§ Instructions for the task
Wherever the string "プロジェクトを作成する" shows up in the data below, copy the whole line.

[Items listed in a dataset]
══════════════════════════════

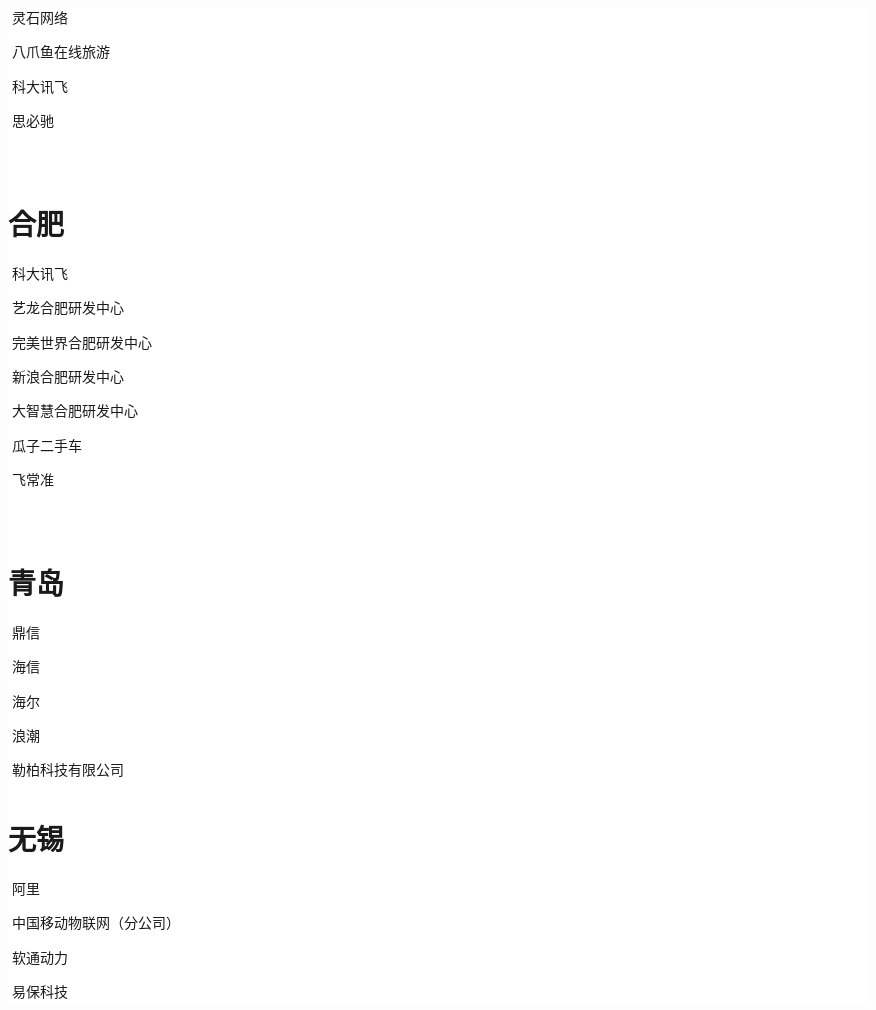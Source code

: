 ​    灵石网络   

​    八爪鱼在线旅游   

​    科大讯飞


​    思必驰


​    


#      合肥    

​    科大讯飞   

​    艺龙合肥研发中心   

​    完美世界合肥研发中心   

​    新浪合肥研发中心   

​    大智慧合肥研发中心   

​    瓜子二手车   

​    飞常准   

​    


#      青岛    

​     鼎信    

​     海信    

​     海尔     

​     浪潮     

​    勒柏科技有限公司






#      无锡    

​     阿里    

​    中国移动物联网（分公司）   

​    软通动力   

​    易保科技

══════════════════════════════

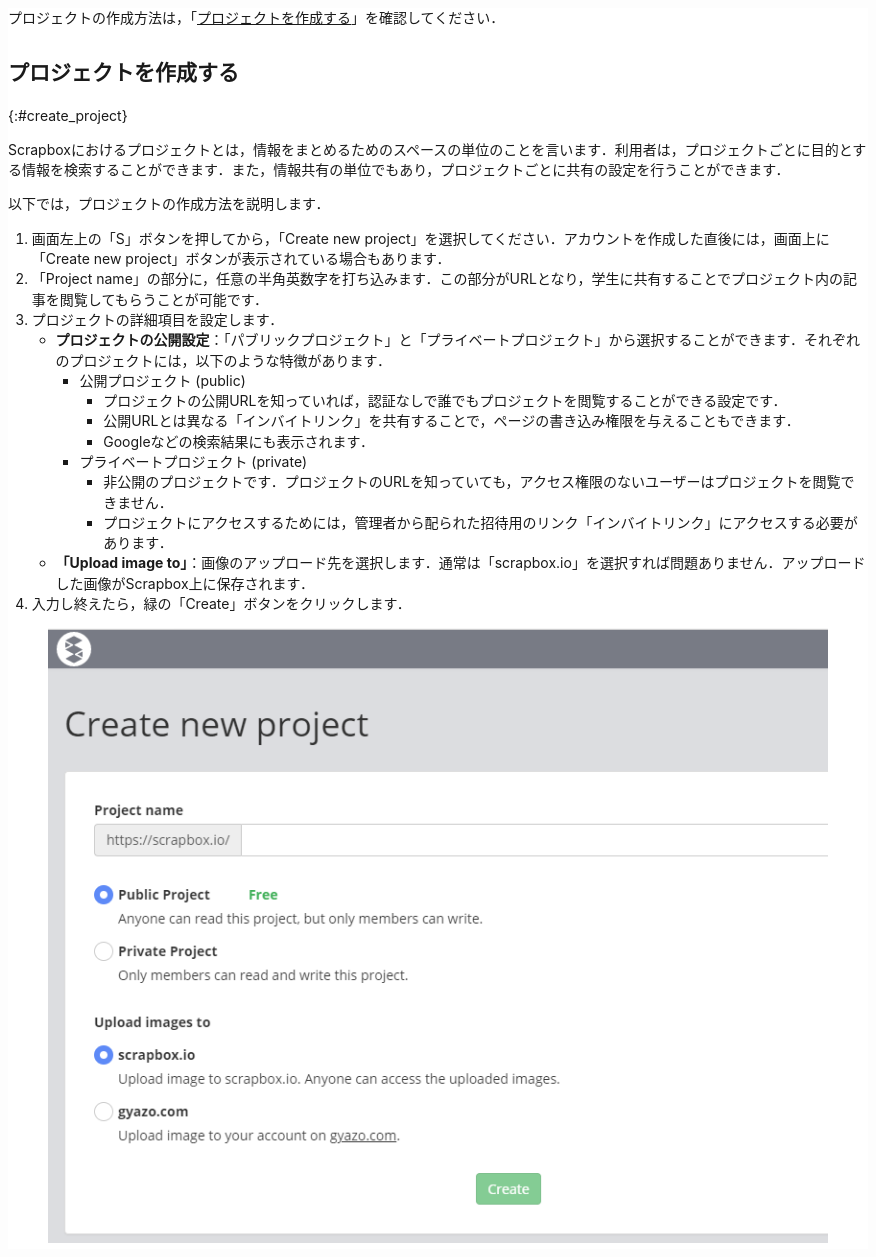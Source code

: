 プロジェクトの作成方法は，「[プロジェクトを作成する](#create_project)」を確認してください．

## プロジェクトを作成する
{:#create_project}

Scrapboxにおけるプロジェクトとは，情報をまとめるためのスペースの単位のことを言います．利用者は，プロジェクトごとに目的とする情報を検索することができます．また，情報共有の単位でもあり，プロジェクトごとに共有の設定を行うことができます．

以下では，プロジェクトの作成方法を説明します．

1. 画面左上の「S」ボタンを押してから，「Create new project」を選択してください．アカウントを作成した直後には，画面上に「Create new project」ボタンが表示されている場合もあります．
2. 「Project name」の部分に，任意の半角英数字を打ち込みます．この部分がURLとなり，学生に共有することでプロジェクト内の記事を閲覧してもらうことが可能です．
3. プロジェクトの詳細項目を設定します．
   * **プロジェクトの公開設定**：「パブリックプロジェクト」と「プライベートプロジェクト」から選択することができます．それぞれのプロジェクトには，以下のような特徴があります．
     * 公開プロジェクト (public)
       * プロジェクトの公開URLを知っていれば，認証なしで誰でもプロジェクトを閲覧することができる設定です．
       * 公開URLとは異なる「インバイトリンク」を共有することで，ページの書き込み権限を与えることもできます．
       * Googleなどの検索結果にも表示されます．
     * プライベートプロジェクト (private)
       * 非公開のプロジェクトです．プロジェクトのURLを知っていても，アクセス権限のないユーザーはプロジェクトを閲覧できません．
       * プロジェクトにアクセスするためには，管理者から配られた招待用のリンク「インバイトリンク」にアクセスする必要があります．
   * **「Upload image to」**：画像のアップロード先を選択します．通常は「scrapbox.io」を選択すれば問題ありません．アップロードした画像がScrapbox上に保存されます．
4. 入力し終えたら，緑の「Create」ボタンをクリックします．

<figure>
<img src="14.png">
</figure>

══════════════════════════════

§ Written solution
: プロジェクトの作成方法は，「[プロジェクトを作成する](#create_project)」を確認してください．
## プロジェクトを作成する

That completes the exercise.